*Data section*.
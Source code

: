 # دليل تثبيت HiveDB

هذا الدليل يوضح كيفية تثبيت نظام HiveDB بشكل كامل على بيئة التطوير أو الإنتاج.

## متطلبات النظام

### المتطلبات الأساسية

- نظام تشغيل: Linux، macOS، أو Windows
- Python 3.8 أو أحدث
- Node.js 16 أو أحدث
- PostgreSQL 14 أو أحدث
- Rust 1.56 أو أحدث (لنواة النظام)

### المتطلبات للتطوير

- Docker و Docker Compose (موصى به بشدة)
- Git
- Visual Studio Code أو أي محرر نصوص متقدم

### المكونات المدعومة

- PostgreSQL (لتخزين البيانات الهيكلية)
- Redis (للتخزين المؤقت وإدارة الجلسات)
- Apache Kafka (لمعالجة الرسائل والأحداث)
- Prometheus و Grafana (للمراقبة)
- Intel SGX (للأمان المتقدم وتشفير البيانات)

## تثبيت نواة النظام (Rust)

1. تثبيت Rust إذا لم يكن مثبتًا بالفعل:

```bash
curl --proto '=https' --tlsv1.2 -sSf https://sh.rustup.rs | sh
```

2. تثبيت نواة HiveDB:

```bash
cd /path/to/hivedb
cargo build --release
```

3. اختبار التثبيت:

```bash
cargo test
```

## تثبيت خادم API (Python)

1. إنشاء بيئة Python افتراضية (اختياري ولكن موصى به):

*Task item*. This exercise calls for repeating every line of the data exactly.

*Result of the task*.
Source code

: # دليل تثبيت HiveDB

هذا الدليل يوضح كيفية تثبيت نظام HiveDB بشكل كامل على بيئة التطوير أو الإنتاج.

## متطلبات النظام

### المتطلبات الأساسية

- نظام تشغيل: Linux، macOS، أو Windows
- Python 3.8 أو أحدث
- Node.js 16 أو أحدث
- PostgreSQL 14 أو أحدث
- Rust 1.56 أو أحدث (لنواة النظام)

### المتطلبات للتطوير

- Docker و Docker Compose (موصى به بشدة)
- Git
- Visual Studio Code أو أي محرر نصوص متقدم

### المكونات المدعومة

- PostgreSQL (لتخزين البيانات الهيكلية)
- Redis (للتخزين المؤقت وإدارة الجلسات)
- Apache Kafka (لمعالجة الرسائل والأحداث)
- Prometheus و Grafana (للمراقبة)
- Intel SGX (للأمان المتقدم وتشفير البيانات)

## تثبيت نواة النظام (Rust)

1. تثبيت Rust إذا لم يكن مثبتًا بالفعل:

```bash
curl --proto '=https' --tlsv1.2 -sSf https://sh.rustup.rs | sh
```

2. تثبيت نواة HiveDB:

```bash
cd /path/to/hivedb
cargo build --release
```

3. اختبار التثبيت:

```bash
cargo test
```

## تثبيت خادم API (Python)

1. إنشاء بيئة Python افتراضية (اختياري ولكن موصى به):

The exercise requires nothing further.